The fifty-two-year-old king married thirty-one-year-old Catherine Parr, Lady Latimer, in the Queen's Closet of the Chapel Royal at Hampton Court Palace.
In today's talk, I share a contemporary account of the wedding service, as well as telling you about who attended the ceremony.
Also on this day in history:
- 1537 – Execution of Robert Aske, lawyer and rebel. He was hanged in chains outside Clifford's Tower, the keep of York Castle. Aske was one of the leaders of the rebels in the 1536 northern uprising known as the Pilgrimage of Grace.
- 1549 – The rebels of Kett's Rebellion set up camp on Mousehold Heath, overlooking Norwich.
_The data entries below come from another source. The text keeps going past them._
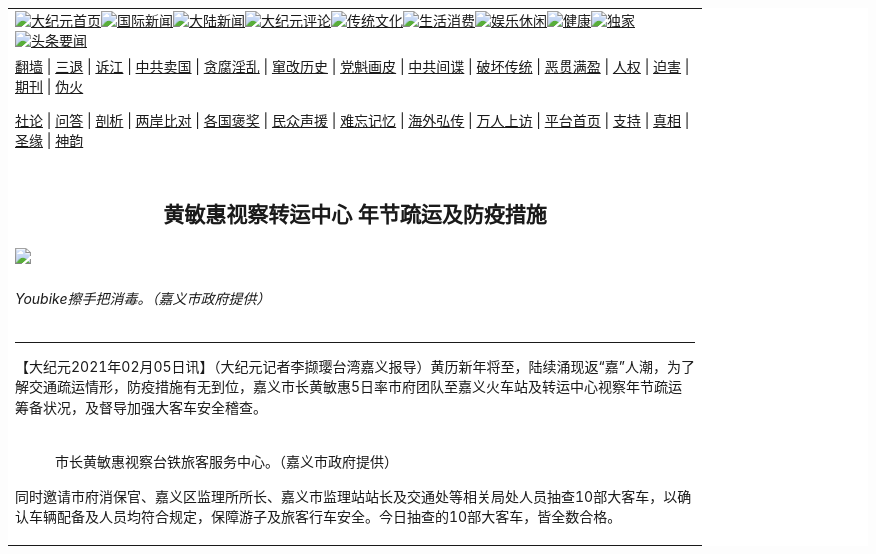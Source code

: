 <a name="1" id="1" target="_blank"></a><span id="1"></span>
<table align=center border="0"><tr><td colspan="2" VALIGN=TOP><a href="https://github.com/19920513/djy/blob/master/gb/nf1351518.md#1"><img src="https://raw.githubusercontent.com/19920513/www/master/t/djy/1.jpg" title="大纪元首页" alt="大纪元首页"></a><a href="https://github.com/19920513/djy/blob/master/gb/n24hr.md#1"><img src="https://raw.githubusercontent.com/19920513/www/master/t/djy/3.jpg" title="国际新闻" alt="国际新闻"></a><a href="https://github.com/19920513/djy/blob/master/gb/nsc413.md#1"><img src="https://raw.githubusercontent.com/19920513/www/master/t/djy/4.jpg" title="大陆新闻" alt="大陆新闻"></a><a href="https://github.com/19920513/djy/blob/master/gb/news392.md#1"><img src="https://raw.githubusercontent.com/19920513/www/master/t/djy/5.jpg" title="大纪元评论" alt="大纪元评论"></a><a href="https://github.com/19920513/djy/blob/master/gb/news2007.md#1"><img src="https://raw.githubusercontent.com/19920513/www/master/t/djy/6.jpg" title="传统文化" alt="传统文化"></a><a href="https://github.com/19920513/djy/blob/master/gb/news2008.md#1"><img src="https://raw.githubusercontent.com/19920513/www/master/t/djy/7.jpg" title="生活消费" alt="生活消费"></a><a href="https://github.com/19920513/djy/blob/master/gb/ncyule.md#1"><img src="https://raw.githubusercontent.com/19920513/www/master/t/djy/8.jpg" title="娱乐休闲" alt="娱乐休闲"></a><a href="https://github.com/19920513/djy/blob/master/gb/nsc1002.md#1"><img src="https://raw.githubusercontent.com/19920513/www/master/t/djy/9.jpg" title="健康" alt="健康"></a><a href="https://github.com/19920513/djy/blob/master/gb/nf6092.md#1"><img src="https://raw.githubusercontent.com/19920513/www/master/t/djy/10a.jpg" title="独家" alt="独家"></a><a href="https://github.com/19920513/djy/blob/master/gb/nf4514.md#1"><img src="https://raw.githubusercontent.com/19920513/www/master/t/djy/12a.jpg" title="头条要闻" alt="头条要闻"></a></td></tr>
<tr><td colspan="2" VALIGN=TOP><a target="_blank" href="https://github.com/19920513/www/blob/master/README.md?zsrh#1">翻墙</a> | <a target="_blank" href="https://github.com/19920513/djy/blob/master/gb/nf5657.md#1">三退</a> | <a target="_blank" href="https://github.com/19920513/djy/blob/master/gb/nf6124.md#1">诉江</a> | <a target="_blank" href="https://github.com/19920513/djy/blob/master/gb/nf1176117.md#1">中共卖国</a> | <a target="_blank" href="https://github.com/19920513/djy/blob/master/gb/nf5773.md#1">贪腐淫乱</a> | <a target="_blank" href="https://github.com/19920513/djy/blob/master/gb/nf1176115.md#1">窜改历史</a> | <a target="_blank" href="https://github.com/19920513/djy/blob/master/gb/nf1176107.md#1">党魁画皮</a> | <a target="_blank" href="https://github.com/19920513/djy/blob/master/gb/nf1320400.md#1">中共间谍</a> | <a target="_blank" href="https://github.com/19920513/djy/blob/master/gb/nf1176114.md#1">破坏传统</a> | <a target="_blank" href="https://github.com/19920513/ntdtv/blob/master/gb/prog447_1.md#1">恶贯满盈</a> | <a target="_blank" href="https://github.com/19920513/djy/blob/master/gb/ncid278.md#1">人权</a> | <a target="_blank" href="https://github.com/19920513/djy/blob/master/gb/nf1176111.md#1">迫害</a> | <a target="_blank" href="https://gitlab.com/szzdlab/mh-qikan/blob/master/README.md#1">期刊</a> | <a target="_blank" href="https://github.com/19920513/djy/blob/master/gb/nf5562.md#1">伪火</a></p><p><a target="_blank" href="https://github.com/19920513/djy/blob/master/gb/9p.md#1">社论</a> | <a target="_blank" href="https://github.com/19920513/djy/blob/master/gb/nf4378.md#1">问答</a> | <a target="_blank" href="https://github.com/19920513/djy/blob/master/gb/nf5792.md#1">剖析</a> | <a target="_blank" href="https://github.com/19920513/djy/blob/master/gb/nf5735.md#1">两岸比对</a> | <a target="_blank" href="https://github.com/19920513/djy/blob/master/gb/nf6119.md#1">各国褒奖</a> | <a target="_blank" href="https://github.com/19920513/djy/blob/master/gb/nf6120.md#1">民众声援</a> | <a target="_blank" href="https://github.com/19920513/djy/blob/master/gb/nf1188594.md#1">难忘记忆</a> | <a target="_blank" href="https://github.com/19920513/djy/blob/master/gb/nf3180.md#1">海外弘传</a> | <a target="_blank" href="https://github.com/19920513/djy/blob/master/gb/nf5410.md#1">万人上访</a> | <a target="_blank" href="https://github.com/19920513/www/blob/master/README.md?zsrh#1">平台首页</a> | <a target="_blank" href="https://github.com/19920513/djy/blob/master/gb/nf4386.md#1">支持</a> | <a target="_blank" href="https://github.com/19920513/djy/blob/master/gb/nf4389.md#1">真相</a> | <a target="_blank" href="https://github.com/19920513/djy/blob/master/gb/nf5790.md#1">圣缘</a> | <a target="_blank" href="https://github.com/19920513/djy/blob/master/gb/nf4786.md#1">神韵</a></td></tr>
<tr><td VALIGN=TOP width="626"><h2 align=center>黄敏惠视察转运中心 年节疏运及防疫措施</h2>
<img width="600" src="https://i.epochtimes.com/assets/uploads/2021/02/483268-600x400.jpg" />
<h6>Youbike擦手把消毒。（嘉义市政府提供）
</h6>
<hr>
<p>【大纪元2021年02月05日讯】（大纪元记者李撷璎台湾嘉义报导）黄历新年将至，陆续涌现返“嘉”人潮，为了解交通<ahref="https://github.com/19920513/djy/blob/master/gb/tag/%E7%96%8F%E8%BF%90.md#1">疏运</a>情形，<ahref="https://github.com/19920513/djy/blob/master/gb/tag/%E9%98%B2%E7%96%AB.md#1">防疫</a>措施有无到位，嘉义市长黄敏惠5日率市府团队至嘉义火车站及转运中心视察年节疏运筹备状况，及督导加强大客车<ahref="https://github.com/19920513/djy/blob/master/gb/tag/%E5%AE%89%E5%85%A8.md#1">安全</a>稽查。</p>
<figure id="attachment_12735394" aria-describedby="caption-attachment-12735394" style="width: 600px" class="wp-caption aligncenter"><a target="_blank" href="https://i.epochtimes.com/assets/uploads/2021/02/483269.jpg"><img class="size-large wp-image-12735394" src="https://i.epochtimes.com/assets/uploads/2021/02/483269-600x400.jpg" alt="" width="600" b="400" /></a><figcaption id="caption-attachment-12735394" class="wp-caption-text">市长黄敏惠视察台铁旅客服务中心。（嘉义市政府提供）</figcaption></figure>
<p>同时邀请市府消保官、嘉义区监理所所长、嘉义市监理站站长及交通处等相关局处人员抽查10部大客车，以确认车辆配备及人员均符合规定，保障游子及旅客行车<ahref="https://github.com/19920513/djy/blob/master/gb/tag/%E5%AE%89%E5%85%A8.md#1">安全</a>。今日抽查的10部大客车，皆全数合格。</p>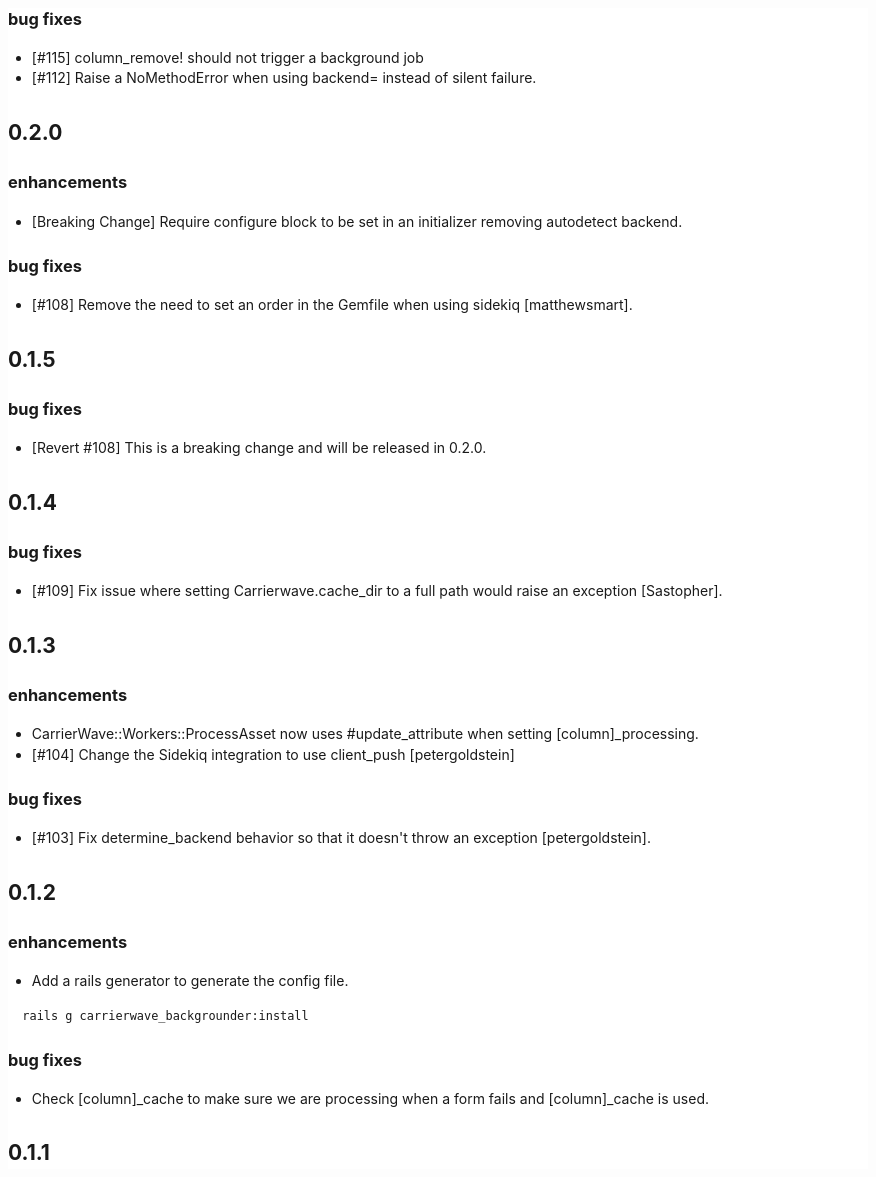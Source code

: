 ### bug fixes
  * [#115] column_remove! should not trigger a background job
  * [#112] Raise a NoMethodError when using backend= instead of silent failure.

## 0.2.0

### enhancements
  * [Breaking Change] Require configure block to be set in an initializer removing autodetect backend.

### bug fixes
  * [#108] Remove the need to set an order in the Gemfile when using sidekiq [matthewsmart].

## 0.1.5

### bug fixes
  * [Revert #108] This is a breaking change and will be released in 0.2.0.

## 0.1.4

### bug fixes
  * [#109] Fix issue where setting Carrierwave.cache_dir to a full path would raise an exception [Sastopher].

## 0.1.3

### enhancements
  * CarrierWave::Workers::ProcessAsset now uses #update_attribute when setting [column]_processing.
  * [#104] Change the Sidekiq integration to use client_push [petergoldstein]

### bug fixes
  * [#103] Fix determine_backend behavior so that it doesn't throw an exception [petergoldstein].

## 0.1.2

### enhancements
  * Add a rails generator to generate the config file.
```bash
  rails g carrierwave_backgrounder:install
```

### bug fixes
  * Check [column]_cache to make sure we are processing when a form fails and [column]_cache is used.

## 0.1.1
- 1555 – Burnings of preachers John Bland and John Frankesh, rector Nicholas Sheterden and vicar Humphrey Middleton at Canterbury. They were all Protestants burned for heresy.
- 1581 – Death of Maurice Chauncy, martyrologist, Carthusian monk and prior of Sheen Anglorum Charterhouse at Nieuwpoort in Flanders. He died in the Paris Charterhouse on his way back to Flanders from Spain, where he had been trying to get funding for the Charterhouse.
- 1584 – Death of Stephen Borough, navigator and naval administrator, at Chatham in Kent. He was buried in St Mary's Church, Chatham. His memorial brass paid tribute to his career:
“He in his lifetime discovered Moscovia, by the northern sea pasage to St Nicholas, in the yere 1553. At his setting forth of England he was accompanied in his ship by Sir Hugh Willoughbie, being Admirell of the fleete, who, with all the company of the said two shippes, were frozen to death in Lappia the same winter. After his discoverie of Roosia and the costes adjoyning to wit Lappia, Nova Zembla, and the c***ry of Samoyeda etc: he frequented the trade to St Nicholas yearlie, as chief pilot for the voyages, until he was chosen one of the four principal Masters in ordinarie of the Queen's Majesties royall Navy, where in he continued in charge of sundrie sea services till time of his death.” - 1598 – Execution of John Jones, Franciscan friar, at St Thomas's Waterings, Southwark. He was hanged, drawn and quartered for being a Catholic priest.